Big Idea of Preaching, Evangelical Preaching, expository listening, expository preaching, God's Voice in Preaching, Gospel Preaching, Haddon Robinson Big Idea, Listening to a Sermon, the goal of preaching
I listened to a sermon preached this weekend at a large evangelical church in the suburbs of Chicago. It was not my own church, nor was the speaker an elder or member of the pastoral staff of our church. The congregation and their edifice were much larger and much more suburban than my own assembly. I had high expectations based on the size of the church, for I hoped that the word of God was drawing people to the thousands of seats in this sanctuary. However, I could not have been more disappointed in what I heard. I will not mention the passage or church so as to hide the identity of the speaker in my brief review. First, the person preaching totally missed the Big Idea of the passage — the main idea, the central idea —and substituted his own. His own idea was clever and drew from the personal significance of the textual words in English rather than from the meaning of the combined words, structure, theology, and tone of the text.
That preacher’s struggle to find the central idea in this narrative passage reminded me of the great importance of my task in teaching hermeneutics to my students: We must discern what God has said through the human author and not communicate our own extrinsic idea as the main idea. We are not preaching God’s words if we are not communicating his main idea through the author, no matter how clever, creative, or cool our idea sounds.

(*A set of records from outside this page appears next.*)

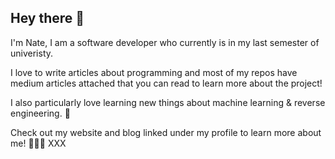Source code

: ## Hey there 👋

<!--
**Resneak/Resneak** is a ✨ _special_ ✨ repository because its `README.md` (this file) appears on your GitHub profile.

Here are some ideas to get you started:

- 🔭 I’m currently working on ...
- 🌱 I’m currently learning ...
- 👯 I’m looking to collaborate on ...
- 🤔 I’m looking for help with ...
- 💬 Ask me about ...
- 📫 How to reach me: ...
- 😄 Pronouns: ...
- ⚡ Fun fact: ...
-->
I'm Nate, I am a software developer who currently is in my last semester of univeristy. 

I love to write articles about programming and most of my repos have medium articles attached that you can read to learn more about the project!

I also particularly love learning new things about machine learning & reverse engineering. 🤩

Check out my website and blog linked under my profile to learn more about me! 👾👾👾 XXX


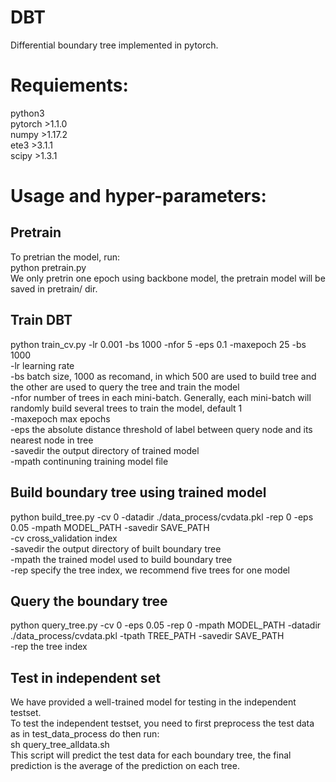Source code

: # DBT
Differential boundary tree implemented in pytorch.

# Requiements:
python3<br>
pytorch >1.1.0<br>
numpy >1.17.2<br>
ete3 >3.1.1<br>
scipy >1.3.1<br>

# Usage and hyper-parameters:
## Pretrain
To pretrian the model, run: <br>
python pretrain.py<br>
We only pretrin one epoch using backbone model, the pretrain model will be saved in pretrain/ dir.<br> 
## Train DBT
python train_cv.py -lr 0.001 -bs 1000 -nfor 5 -eps 0.1 -maxepoch 25 -bs 1000<br>
-lr learning rate <br>
-bs batch size, 1000 as recomand, in which 500 are used to build tree and the other are used to query the tree and train the model <br>
-nfor number of trees in each mini-batch. Generally, each mini-batch will randomly build several trees to train the model, default 1<br>
-maxepoch max epochs<br>
-eps the absolute distance threshold of label between query node and its nearest node in tree<br>
-savedir the output directory of trained model<br>
-mpath continuning training model file<br>
## Build boundary tree using trained model
python build_tree.py -cv 0 -datadir ./data_process/cvdata.pkl -rep 0 -eps 0.05 -mpath MODEL_PATH -savedir SAVE_PATH<br>
-cv cross_validation index<br>
-savedir the output directory of built boundary tree<br>
-mpath the trained model used to build boundary tree<br>
-rep specify the tree index, we recommend five trees for one model<br>
## Query the boundary tree
python query_tree.py -cv 0 -eps 0.05 -rep 0 -mpath MODEL_PATH -datadir ./data_process/cvdata.pkl -tpath TREE_PATH -savedir SAVE_PATH <br>
-rep the tree index<br>
## Test in independent set
We have provided a well-trained model for testing in the independent testset.<br>
To test the independent testset, you need to first preprocess the test data as in test_data_process do then run:<br>
sh query_tree_alldata.sh<br>
This script will predict the test data for each boundary tree, the final prediction is the average of the prediction on each tree.
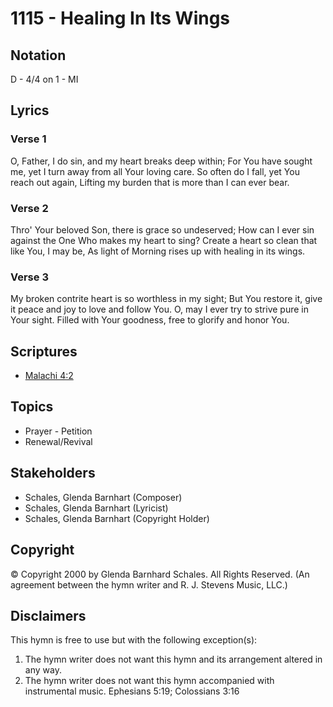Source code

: # 1115 - Healing In Its Wings

## Notation

D - 4/4 on 1 - MI

## Lyrics

### Verse 1

O, Father, I do sin, and my heart breaks deep within; For You have sought me, yet I turn away from all Your loving care. So often do I fall, yet You reach out again, Lifting my burden that is more than I can ever bear.

### Verse 2

Thro' Your beloved Son, there is grace so undeserved; How can I ever sin against the One Who makes my heart to sing? Create a heart so clean that like You, I may be, As light of Morning rises up with healing in its wings.

### Verse 3

My broken contrite heart is so worthless in my sight; But You restore it, give it peace and joy to love and follow You. O, may I ever try to strive pure in Your sight. Filled with Your goodness, free to glorify and honor You.


## Scriptures

- [Malachi 4:2](https://www.biblegateway.com/passage/?search=Malachi%204%3A2)

## Topics

- Prayer - Petition
- Renewal/Revival

## Stakeholders

- Schales, Glenda Barnhart (Composer)
- Schales, Glenda Barnhart (Lyricist)
- Schales, Glenda Barnhart (Copyright Holder)

## Copyright

© Copyright 2000 by Glenda Barnhard Schales. All Rights Reserved.
(An agreement between the hymn writer and R. J. Stevens Music, LLC.)

## Disclaimers

This hymn is free to use but with the following exception(s):
1. The hymn writer does not want this hymn and its arrangement altered in any way.
2. The hymn writer does not want this hymn accompanied with instrumental music.
Ephesians 5:19; Colossians 3:16

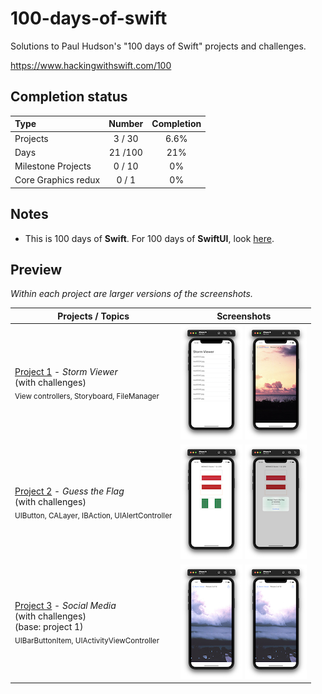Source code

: # 100-days-of-swift

Solutions to Paul Hudson's "100 days of Swift" projects and challenges.

https://www.hackingwithswift.com/100

## Completion status

Type                | Number  | Completion
:---                |  :---:  |   :---:
Projects            |  3 / 30 | 6.6%
Days                | 21 /100 |  21%
Milestone Projects  |  0 / 10 |   0%
Core Graphics redux |  0 / 1  |   0%

## Notes
- This is 100 days of **Swift**. For 100 days of **SwiftUI**, look [here](https://github.com/clarknt/100-days-of-swiftui). 


## Preview

*Within each project are larger versions of the screenshots.*

Projects / Topics                                                           | Screenshots
---                                                                         |---
[Project 1](01-Project1) - *Storm Viewer* <br/>(with challenges)                                         <br/><sub> View controllers, Storyboard, FileManager                               </sub> | ![screen1](01-Project1/screenshots/small/screen01.png) ![screen2](01-Project1/screenshots/small/screen02.png) |
[Project 2](02-Project2) - *Guess the Flag* <br/>(with challenges)                                         <br/><sub> UIButton, CALayer, IBAction, UIAlertController                         </sub> | ![screen1](02-Project2/screenshots/small/screen01.png) ![screen1](02-Project2/screenshots/small/screen02.png) |
[Project 3](03-Project3) - *Social Media* <br/>(with challenges) <br/>(base: project 1)                      <br/><sub> UIBarButtonItem, UIActivityViewController                           </sub> | ![screen1](03-Project3/screenshots/small/screen01.png) ![screen1](03-Project3/screenshots/small/screen01.png) |
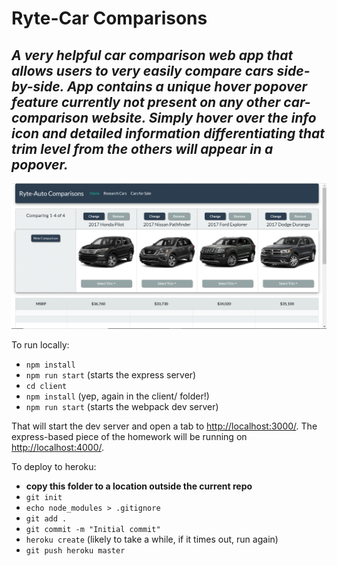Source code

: # Ryte-Car Comparisons

## *A very helpful car comparison web app that allows users to very easily compare cars side-by-side.  App contains a unique hover popover feature currently not present on any other car-comparison website.  Simply hover over the info icon and detailed information differentiating that trim level from the others will appear in a popover.*



<img src='./client/public/images/screenshot.GIF'>



To run locally:
* `npm install`
* `npm run start` (starts the express server)
* `cd client`
* `npm install` (yep, again in the client/ folder!)
* `npm run start` (starts the webpack dev server)

That will start the dev server and open a tab to <http://localhost:3000/>. The express-based piece of the homework will be running on <http://localhost:4000/>.

To deploy to heroku:
* **copy this folder to a location outside the current repo**
* `git init`
* `echo node_modules > .gitignore`
* `git add .`
* `git commit -m "Initial commit"`
* `heroku create` (likely to take a while, if it times out, run again)
* `git push heroku master`
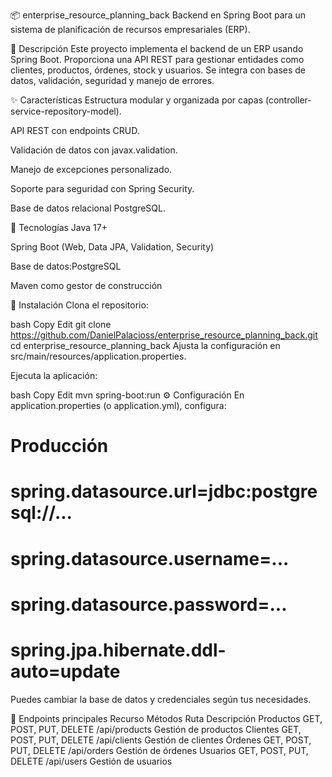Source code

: 📦 enterprise_resource_planning_back
Backend en Spring Boot para un sistema de planificación de recursos empresariales (ERP).

📝 Descripción
Este proyecto implementa el backend de un ERP usando Spring Boot. Proporciona una API REST para gestionar entidades como clientes, productos, órdenes, stock y usuarios. Se integra con bases de datos, validación, seguridad y manejo de errores.

✨ Características
Estructura modular y organizada por capas (controller-service-repository-model).

API REST con endpoints CRUD.

Validación de datos con javax.validation.

Manejo de excepciones personalizado.

Soporte para seguridad con Spring Security.

Base de datos relacional PostgreSQL.

🧰 Tecnologías
Java 17+

Spring Boot (Web, Data JPA, Validation, Security)

Base de datos:PostgreSQL

Maven como gestor de construcción

🚀 Instalación
Clona el repositorio:

bash
Copy
Edit
git clone https://github.com/DanielPalacioss/enterprise_resource_planning_back.git
cd enterprise_resource_planning_back
Ajusta la configuración en src/main/resources/application.properties.

Ejecuta la aplicación:

bash
Copy
Edit
mvn spring-boot:run
⚙️ Configuración
En application.properties (o application.yml), configura:

# Producción
# spring.datasource.url=jdbc:postgresql://...
# spring.datasource.username=...
# spring.datasource.password=...
# spring.jpa.hibernate.ddl-auto=update
Puedes cambiar la base de datos y credenciales según tus necesidades.

📌 Endpoints principales
Recurso	Métodos	Ruta	Descripción
Productos	GET, POST, PUT, DELETE	/api/products	Gestión de productos
Clientes	GET, POST, PUT, DELETE	/api/clients	Gestión de clientes
Órdenes	GET, POST, PUT, DELETE	/api/orders	Gestión de órdenes
Usuarios	GET, POST, PUT, DELETE	/api/users	Gestión de usuarios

Second, for a theological issue in the passage he did not understand, the preacher attempted to explain it by means of an analogy. It was a good attempt, but it showed little concern for his people’s need for a correct theological understanding. It would have been good for him to give more thought and study to the issue and present accurate theology to those he served. Who knows if his listeners ever will have this theological error corrected even as they attempt to build their lives and theological knowledge on the error?
Third, the preacher ignored the issue of nationalism that was part of the meaning of the passage. On a particular point of application, he expressed agreement with striving for “social justice” (even though what he described was not social justice but social service; the wrong identity reinforces false ideas about social justice). He followed his expression by saying that the gospel is a proclamation not simply a demonstration.
Was that false distinction even necessary?
Apparently, it was necessary based on his audience’s response, for he received a hearty “Amen!” from many people. He could not hide that he was playing to the sentiments of the membership rather than applying what the biblical text means.
Again, the preacher skipped the nationalistic thrust of the passage, misspoke about social justice, and then separated the so-called “gospel” from serving people socially. I was witnessing the soft reinforcing of Christian nationalism or at least the ignoring of it. It is no wonder so many evangelicals are not confronted on sins related to their preferred political ideologies if this preaching is representative of the typical evangelical pulpit, which I fear it is. I should not have been surprised, though, since there was an American flag posted in the sanctuary.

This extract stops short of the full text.